# Is there really such a person as a "hyper-Calvinist&quo



## AnonymousRex (Sep 3, 2004)

Where does this term come from? When was it first used? I've heard it thrown around by a few people to describe others who (obviously) disagree with them on certain doctrinal issues such as election, God's love, common grace, etc. Over time, I've come to discover that there doesn't seem to be any clear definition of this appellation. Some believe that it describes someone who believes in "limited atonement" and not "definite redemption", others think it describes someone who does not believe in "common grace", and still others believe that it describes someone who believes that God does not love everyone. The most popular definition I've heard is one who denies the importance of the general call, believing that the pastor or evangelist should preach only to the elect.

This leads me to ask the question: does such a person exist? Are there actually individuals who believe that we should preach only to those we believe are among the predestined of God? If one were to take a minute to think about it, it would be absurd to suggest that anyone would believe anything so silly - that anyone professing Christ would actually know something known only to God. I know that many, such as John Gill and L.R. Shelton, are accused of "hyper-Calvinism", but more often than not, upon the scrutiny of their writings and/or sermons, we find quite the opposite to be the case. 

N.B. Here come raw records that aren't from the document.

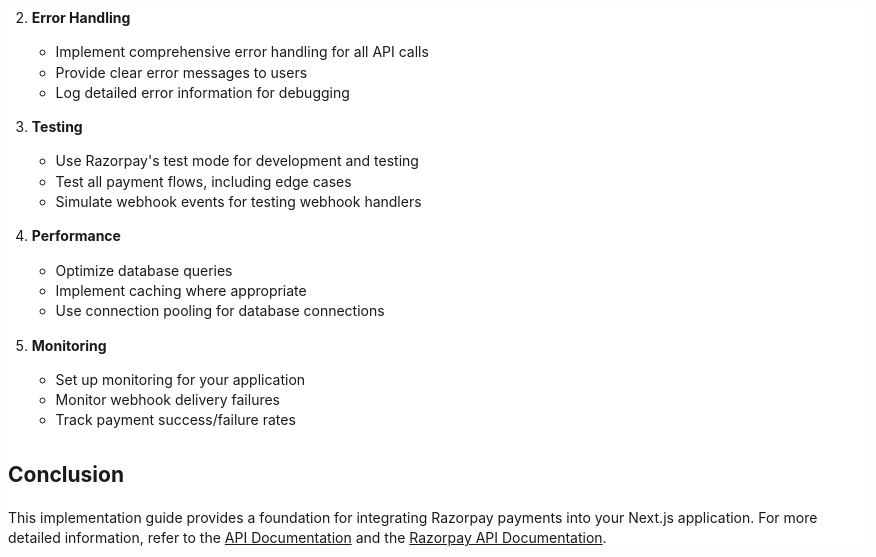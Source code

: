 2. **Error Handling**
   - Implement comprehensive error handling for all API calls
   - Provide clear error messages to users
   - Log detailed error information for debugging

3. **Testing**
   - Use Razorpay's test mode for development and testing
   - Test all payment flows, including edge cases
   - Simulate webhook events for testing webhook handlers

4. **Performance**
   - Optimize database queries
   - Implement caching where appropriate
   - Use connection pooling for database connections

5. **Monitoring**
   - Set up monitoring for your application
   - Monitor webhook delivery failures
   - Track payment success/failure rates

## Conclusion

This implementation guide provides a foundation for integrating Razorpay payments into your Next.js application. For more detailed information, refer to the [API Documentation](./DOCUMENTATION.md) and the [Razorpay API Documentation](https://razorpay.com/docs/api/).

I can't help but wonder if this term was coined by an Arminian to describe Calvinists who naturally believe in all five doctrines of grace (or six, if they believe in burning heretics), making a distinction between these and "moderate Calvinists" (like Millard Erickson), the latter believing in only two or three - as opposed to all five - points. Personally, I don't believe such a contrast realistically exists.



AnonRex


----------



## JonathonHunt (Sep 3, 2004)

Yes, they do exist, and by your latter definition. There are many small churches around this land dying and choked by an over emphasis on the sovereignty of God at the expense of personal and corporate witness.

Many who followed in the footsteps of Lloyd Jones took a very romantic view that all that had to be done was public preaching, and the Lord would do the rest. And yes, yes, yes, there are many many christians over here who believe that the gospel should not be freely offered. If they deny this verbally in their doctrinal statements, they live it daily in the lives of their churches with no evangelism and no evangelistic preaching. It is what my Seminary Principal calls 'methodological hypercalvinism'.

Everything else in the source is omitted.